Muitos eleitores votaram em Jair Bolsonaro nas últimas eleições porque não queriam a volta do Partido aos Trabalhadores ao poder. Esses indivíduos não tinham exatamente simpatias pelo então candidato do PSL, mas o engoliram. Alguns motivos contribuíram para essa tolerância. Um deles foi o grande montante de acusações de corrupção que mancharam a imagem do PT – e, neste caso, o discurso de Bolsonaro foi totalmente moldado para que ele se mostrasse como um paladino contra corruptos e corruptores. Mas, além, disso, esses eleitores não queriam um projeto econômico que trouxesse dois ingredientes básicos – heterodoxia e populismo.
Este eleitorado elegeu como fiador o principal conselheiro econômico do candidato, o economista Paulo Guedes. Bolsonaro assumia publicamente que nada entendia de economia e se justificava dizendo que os ex-presidentes militares também eram ignorantes sobre os processos econômicos (Ernesto Geisel e Humberto Castello Branco devem ter se remexido nos respectivos túmulos após este comentário). A confiança depositada em Guedes era tamanha que Bolsonaro o apelidou de Posto Ipiranga, garantindo que iria terceirizar as decisões sobre a economia do país ao futuro ministro.

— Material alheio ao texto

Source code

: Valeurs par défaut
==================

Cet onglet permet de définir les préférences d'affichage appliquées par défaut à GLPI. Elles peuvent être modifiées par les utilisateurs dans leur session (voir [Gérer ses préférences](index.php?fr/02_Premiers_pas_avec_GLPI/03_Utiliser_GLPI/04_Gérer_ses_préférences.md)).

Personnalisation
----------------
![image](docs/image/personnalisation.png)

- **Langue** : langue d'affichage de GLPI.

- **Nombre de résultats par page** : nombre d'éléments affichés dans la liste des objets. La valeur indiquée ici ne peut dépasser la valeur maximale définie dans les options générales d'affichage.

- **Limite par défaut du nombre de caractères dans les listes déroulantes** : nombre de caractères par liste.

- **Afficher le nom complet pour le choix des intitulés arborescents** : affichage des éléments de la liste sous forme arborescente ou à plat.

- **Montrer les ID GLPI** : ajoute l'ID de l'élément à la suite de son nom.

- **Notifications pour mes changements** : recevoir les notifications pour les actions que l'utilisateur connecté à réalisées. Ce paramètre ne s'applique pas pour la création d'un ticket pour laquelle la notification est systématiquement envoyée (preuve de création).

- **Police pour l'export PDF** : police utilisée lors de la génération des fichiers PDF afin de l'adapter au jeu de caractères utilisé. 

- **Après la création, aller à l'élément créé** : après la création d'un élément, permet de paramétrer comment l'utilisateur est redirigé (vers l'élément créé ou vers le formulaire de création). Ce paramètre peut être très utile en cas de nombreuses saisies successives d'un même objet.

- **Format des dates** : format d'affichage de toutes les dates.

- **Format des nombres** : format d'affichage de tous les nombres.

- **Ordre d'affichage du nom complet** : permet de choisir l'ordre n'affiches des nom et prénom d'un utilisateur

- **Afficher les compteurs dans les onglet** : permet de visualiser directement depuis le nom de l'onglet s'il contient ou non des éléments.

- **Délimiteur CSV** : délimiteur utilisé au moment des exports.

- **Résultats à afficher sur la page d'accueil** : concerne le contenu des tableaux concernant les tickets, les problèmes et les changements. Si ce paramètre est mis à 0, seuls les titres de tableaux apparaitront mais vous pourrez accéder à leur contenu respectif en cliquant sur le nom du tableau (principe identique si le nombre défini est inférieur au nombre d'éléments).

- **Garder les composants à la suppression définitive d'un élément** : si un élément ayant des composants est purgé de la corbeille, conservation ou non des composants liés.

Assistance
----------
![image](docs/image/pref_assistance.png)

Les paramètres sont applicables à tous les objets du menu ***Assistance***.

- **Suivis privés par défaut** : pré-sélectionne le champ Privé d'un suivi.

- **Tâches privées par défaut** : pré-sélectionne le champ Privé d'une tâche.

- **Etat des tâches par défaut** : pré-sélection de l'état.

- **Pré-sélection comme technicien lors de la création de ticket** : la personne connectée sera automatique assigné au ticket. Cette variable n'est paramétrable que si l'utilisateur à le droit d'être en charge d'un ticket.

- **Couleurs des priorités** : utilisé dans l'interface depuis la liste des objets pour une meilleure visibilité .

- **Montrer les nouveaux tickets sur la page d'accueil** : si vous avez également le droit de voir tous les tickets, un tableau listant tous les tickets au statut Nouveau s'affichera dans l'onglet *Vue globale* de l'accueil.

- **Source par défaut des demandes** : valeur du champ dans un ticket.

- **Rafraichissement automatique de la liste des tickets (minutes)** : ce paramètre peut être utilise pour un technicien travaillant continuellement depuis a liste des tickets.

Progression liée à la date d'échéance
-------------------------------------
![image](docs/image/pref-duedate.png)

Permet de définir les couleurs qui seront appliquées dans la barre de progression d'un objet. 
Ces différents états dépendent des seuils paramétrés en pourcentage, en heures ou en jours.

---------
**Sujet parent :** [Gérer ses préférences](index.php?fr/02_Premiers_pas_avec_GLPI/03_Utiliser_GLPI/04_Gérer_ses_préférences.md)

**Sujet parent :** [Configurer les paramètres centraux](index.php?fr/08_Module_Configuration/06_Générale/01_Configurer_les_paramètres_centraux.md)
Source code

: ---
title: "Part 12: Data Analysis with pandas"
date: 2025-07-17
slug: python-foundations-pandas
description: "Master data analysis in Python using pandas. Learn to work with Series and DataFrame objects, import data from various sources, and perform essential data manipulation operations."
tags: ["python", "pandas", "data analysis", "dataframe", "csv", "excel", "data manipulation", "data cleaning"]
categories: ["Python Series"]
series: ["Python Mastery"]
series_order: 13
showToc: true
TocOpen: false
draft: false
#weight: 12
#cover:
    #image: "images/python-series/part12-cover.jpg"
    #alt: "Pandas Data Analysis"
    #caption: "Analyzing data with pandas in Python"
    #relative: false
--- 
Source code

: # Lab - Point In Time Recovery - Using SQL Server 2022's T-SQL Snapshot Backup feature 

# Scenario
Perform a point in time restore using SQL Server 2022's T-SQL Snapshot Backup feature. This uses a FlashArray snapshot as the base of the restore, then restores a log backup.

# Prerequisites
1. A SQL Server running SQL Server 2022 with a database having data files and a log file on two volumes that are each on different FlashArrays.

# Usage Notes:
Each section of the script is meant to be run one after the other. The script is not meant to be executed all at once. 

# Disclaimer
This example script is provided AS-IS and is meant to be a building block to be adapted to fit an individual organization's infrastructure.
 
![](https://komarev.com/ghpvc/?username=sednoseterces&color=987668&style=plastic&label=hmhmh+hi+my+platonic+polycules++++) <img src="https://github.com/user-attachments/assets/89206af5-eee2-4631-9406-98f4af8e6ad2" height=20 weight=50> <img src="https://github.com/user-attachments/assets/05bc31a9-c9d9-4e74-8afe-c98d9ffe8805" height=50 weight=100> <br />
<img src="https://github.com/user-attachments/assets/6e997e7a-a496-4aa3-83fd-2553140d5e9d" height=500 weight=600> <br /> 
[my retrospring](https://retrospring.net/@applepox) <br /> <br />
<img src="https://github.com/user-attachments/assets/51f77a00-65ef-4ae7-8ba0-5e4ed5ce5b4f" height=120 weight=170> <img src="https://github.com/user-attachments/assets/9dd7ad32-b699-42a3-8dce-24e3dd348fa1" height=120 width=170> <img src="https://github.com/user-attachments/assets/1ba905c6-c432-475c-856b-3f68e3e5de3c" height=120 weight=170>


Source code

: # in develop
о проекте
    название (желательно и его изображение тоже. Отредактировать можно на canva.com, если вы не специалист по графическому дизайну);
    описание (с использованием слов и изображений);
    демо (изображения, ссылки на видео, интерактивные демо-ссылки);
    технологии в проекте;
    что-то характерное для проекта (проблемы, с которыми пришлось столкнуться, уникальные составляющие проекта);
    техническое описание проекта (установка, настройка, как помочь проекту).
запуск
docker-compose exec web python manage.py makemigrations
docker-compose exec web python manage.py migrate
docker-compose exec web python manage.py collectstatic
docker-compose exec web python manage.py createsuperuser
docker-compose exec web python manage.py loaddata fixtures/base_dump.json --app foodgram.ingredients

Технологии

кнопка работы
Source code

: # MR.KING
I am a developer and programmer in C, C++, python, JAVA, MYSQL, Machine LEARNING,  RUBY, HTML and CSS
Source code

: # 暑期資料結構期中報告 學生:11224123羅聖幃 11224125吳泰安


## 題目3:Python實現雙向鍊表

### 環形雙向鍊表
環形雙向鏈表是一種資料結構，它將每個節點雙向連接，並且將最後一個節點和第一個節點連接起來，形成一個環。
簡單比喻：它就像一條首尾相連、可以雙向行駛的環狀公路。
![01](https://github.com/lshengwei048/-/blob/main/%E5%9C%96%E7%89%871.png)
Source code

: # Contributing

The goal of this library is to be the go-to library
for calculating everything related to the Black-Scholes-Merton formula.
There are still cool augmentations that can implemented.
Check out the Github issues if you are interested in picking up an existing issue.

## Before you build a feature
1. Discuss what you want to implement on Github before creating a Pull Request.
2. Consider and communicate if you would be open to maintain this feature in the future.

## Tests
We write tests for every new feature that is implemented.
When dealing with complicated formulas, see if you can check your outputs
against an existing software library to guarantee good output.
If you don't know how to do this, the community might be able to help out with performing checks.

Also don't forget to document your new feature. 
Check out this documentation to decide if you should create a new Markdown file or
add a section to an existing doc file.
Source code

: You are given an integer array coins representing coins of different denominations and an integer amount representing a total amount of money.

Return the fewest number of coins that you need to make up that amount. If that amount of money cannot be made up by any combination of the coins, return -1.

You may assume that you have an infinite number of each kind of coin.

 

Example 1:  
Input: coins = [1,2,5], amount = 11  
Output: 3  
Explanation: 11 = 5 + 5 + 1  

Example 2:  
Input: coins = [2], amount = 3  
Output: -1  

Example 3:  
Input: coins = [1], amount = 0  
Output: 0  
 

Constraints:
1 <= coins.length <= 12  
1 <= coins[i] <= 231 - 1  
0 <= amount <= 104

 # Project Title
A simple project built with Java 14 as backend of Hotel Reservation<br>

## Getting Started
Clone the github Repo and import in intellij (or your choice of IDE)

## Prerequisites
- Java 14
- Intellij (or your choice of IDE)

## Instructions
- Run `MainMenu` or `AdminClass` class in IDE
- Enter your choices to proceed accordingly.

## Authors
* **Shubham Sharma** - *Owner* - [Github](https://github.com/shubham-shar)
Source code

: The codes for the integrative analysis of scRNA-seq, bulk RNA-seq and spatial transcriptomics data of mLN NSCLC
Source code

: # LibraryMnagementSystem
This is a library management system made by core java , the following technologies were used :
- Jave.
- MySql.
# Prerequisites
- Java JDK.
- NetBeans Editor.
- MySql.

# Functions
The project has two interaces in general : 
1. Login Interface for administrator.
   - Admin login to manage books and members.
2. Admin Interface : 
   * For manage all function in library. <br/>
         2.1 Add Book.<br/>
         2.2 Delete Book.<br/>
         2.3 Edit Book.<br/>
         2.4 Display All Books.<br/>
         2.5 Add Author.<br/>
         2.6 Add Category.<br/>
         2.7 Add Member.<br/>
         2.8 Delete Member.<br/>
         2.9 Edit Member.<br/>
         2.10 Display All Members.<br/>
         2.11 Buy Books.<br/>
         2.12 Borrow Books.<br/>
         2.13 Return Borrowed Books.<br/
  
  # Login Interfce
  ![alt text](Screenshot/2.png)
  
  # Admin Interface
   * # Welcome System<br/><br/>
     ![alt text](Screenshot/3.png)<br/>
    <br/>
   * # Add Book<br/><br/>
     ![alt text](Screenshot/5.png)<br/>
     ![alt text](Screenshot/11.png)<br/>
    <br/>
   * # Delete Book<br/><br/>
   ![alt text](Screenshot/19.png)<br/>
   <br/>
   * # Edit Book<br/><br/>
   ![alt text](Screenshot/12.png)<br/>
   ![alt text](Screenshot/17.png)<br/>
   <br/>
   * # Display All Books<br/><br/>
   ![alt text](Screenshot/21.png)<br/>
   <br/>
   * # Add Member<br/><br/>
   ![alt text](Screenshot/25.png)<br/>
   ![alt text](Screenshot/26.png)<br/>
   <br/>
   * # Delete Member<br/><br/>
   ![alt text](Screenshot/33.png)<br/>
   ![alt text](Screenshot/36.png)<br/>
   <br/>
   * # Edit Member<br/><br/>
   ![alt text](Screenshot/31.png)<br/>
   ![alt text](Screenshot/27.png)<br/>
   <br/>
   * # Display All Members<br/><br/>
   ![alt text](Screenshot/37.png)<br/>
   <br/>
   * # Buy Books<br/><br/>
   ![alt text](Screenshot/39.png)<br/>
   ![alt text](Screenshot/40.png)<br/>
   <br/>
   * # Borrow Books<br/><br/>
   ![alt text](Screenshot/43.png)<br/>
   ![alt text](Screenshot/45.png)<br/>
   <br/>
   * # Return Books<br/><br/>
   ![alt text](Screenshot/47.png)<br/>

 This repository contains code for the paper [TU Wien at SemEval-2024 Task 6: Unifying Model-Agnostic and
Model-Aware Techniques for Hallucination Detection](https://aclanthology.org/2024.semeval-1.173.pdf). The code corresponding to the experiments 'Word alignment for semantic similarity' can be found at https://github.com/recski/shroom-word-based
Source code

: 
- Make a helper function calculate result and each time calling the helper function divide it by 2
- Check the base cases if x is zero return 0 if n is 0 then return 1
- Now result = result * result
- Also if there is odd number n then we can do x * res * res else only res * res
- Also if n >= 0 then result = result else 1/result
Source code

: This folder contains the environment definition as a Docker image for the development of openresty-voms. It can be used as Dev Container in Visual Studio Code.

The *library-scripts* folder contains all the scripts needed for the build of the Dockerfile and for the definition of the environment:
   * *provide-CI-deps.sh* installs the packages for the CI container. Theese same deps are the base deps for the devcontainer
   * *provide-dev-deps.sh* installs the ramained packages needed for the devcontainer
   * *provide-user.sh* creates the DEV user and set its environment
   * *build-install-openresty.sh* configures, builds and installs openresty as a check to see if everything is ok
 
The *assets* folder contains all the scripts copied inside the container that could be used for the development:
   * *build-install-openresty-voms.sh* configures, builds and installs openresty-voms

Guedes, um liberal da gema, fazia questão de enfatizar que seu projeto era diametralmente oposto ao do PT: uma economia sem amarras, com privatizações para reduzir o custo do Estado e diminuição de impostos no futuro. Esse discurso foi música para os ouvidos destes eleitores – em especial para os empresários. Seria a primeira vez que um liberal estaria à frente da economia desde os anos 1960, quando a dupla Roberto Campos e Octavio Gouvêa de Bulhões foram titulares das pastas do Planejamento e da Fazenda (no mandato militar seguinte, o liberal Helio Beltrão foi ministro do Planejamento, mas dividiu o comando da economia com Delfim Netto, que está a léguas de distância do liberalismo).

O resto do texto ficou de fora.